Are you sure Charlie isn't Jammies and Murphy Moe's long lost rich brother???? Jammies has those whiskers too and they jag me (but I put up with them because I love those kisses)! I'm just thinking the next time I get my lip waxed, I'll get her whiskers done too! JUST KIDDING EVERYONE!!!!

View attachment 21884


But, Mamma, I want to get closer to you and I'm not REALLY on the end table...see, my butt is on the sofa!!!:crazy:


----------



## Scooter's Family (May 23, 2008)

Murphy appears to have whiskers too, Scooter didn't though. I think they're so cute!


----------



## murphymoesmamma (Apr 1, 2009)

*Whiskers*

True to form, Murphy, Jammies' big brother, has whiskers too. We all sure have awesome dogs and I love to read the comments in the forums. I couldn't get on the internet last night because of technical problems and I was having severe withdrawal!


----------



## Harry the Happy Havanese (Apr 1, 2009)

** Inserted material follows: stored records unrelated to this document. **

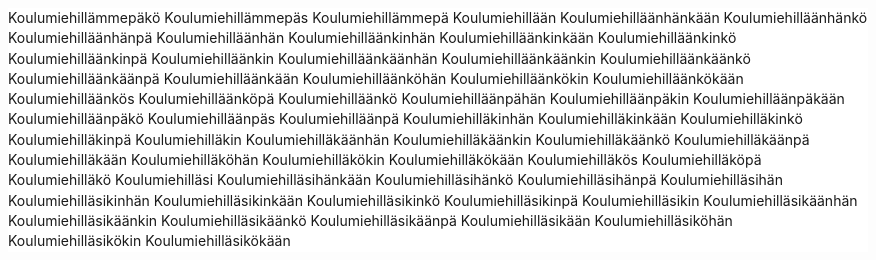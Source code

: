Koulumiehillämmepäkö
Koulumiehillämmepäs
Koulumiehillämmepä
Koulumiehillään
Koulumiehilläänhänkään
Koulumiehilläänhänkö
Koulumiehilläänhänpä
Koulumiehilläänhän
Koulumiehilläänkinhän
Koulumiehilläänkinkään
Koulumiehilläänkinkö
Koulumiehilläänkinpä
Koulumiehilläänkin
Koulumiehilläänkäänhän
Koulumiehilläänkäänkin
Koulumiehilläänkäänkö
Koulumiehilläänkäänpä
Koulumiehilläänkään
Koulumiehilläänköhän
Koulumiehilläänkökin
Koulumiehilläänkökään
Koulumiehilläänkös
Koulumiehilläänköpä
Koulumiehilläänkö
Koulumiehilläänpähän
Koulumiehilläänpäkin
Koulumiehilläänpäkään
Koulumiehilläänpäkö
Koulumiehilläänpäs
Koulumiehilläänpä
Koulumiehilläkinhän
Koulumiehilläkinkään
Koulumiehilläkinkö
Koulumiehilläkinpä
Koulumiehilläkin
Koulumiehilläkäänhän
Koulumiehilläkäänkin
Koulumiehilläkäänkö
Koulumiehilläkäänpä
Koulumiehilläkään
Koulumiehilläköhän
Koulumiehilläkökin
Koulumiehilläkökään
Koulumiehilläkös
Koulumiehilläköpä
Koulumiehilläkö
Koulumiehilläsi
Koulumiehilläsihänkään
Koulumiehilläsihänkö
Koulumiehilläsihänpä
Koulumiehilläsihän
Koulumiehilläsikinhän
Koulumiehilläsikinkään
Koulumiehilläsikinkö
Koulumiehilläsikinpä
Koulumiehilläsikin
Koulumiehilläsikäänhän
Koulumiehilläsikäänkin
Koulumiehilläsikäänkö
Koulumiehilläsikäänpä
Koulumiehilläsikään
Koulumiehilläsiköhän
Koulumiehilläsikökin
Koulumiehilläsikökään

Harry also had whiskers. They were pretty stiff and strong. You may notice one that has fallen out after a while. I have examined a whisker after it has fallen out and they are pretty impressive. They use them to get into tight places. It is really funny to watch them when they are trying to get into a partially opened door. If their whiskers touch they won't go forward.

Harry is one year old (his birthday was yesterday) and I just picked him up and noticed that it doesn't look like he has the whiskers anymore? Maybe they fall out once they get older. He definitely had them a couple of months ago. It may be a puppy thing?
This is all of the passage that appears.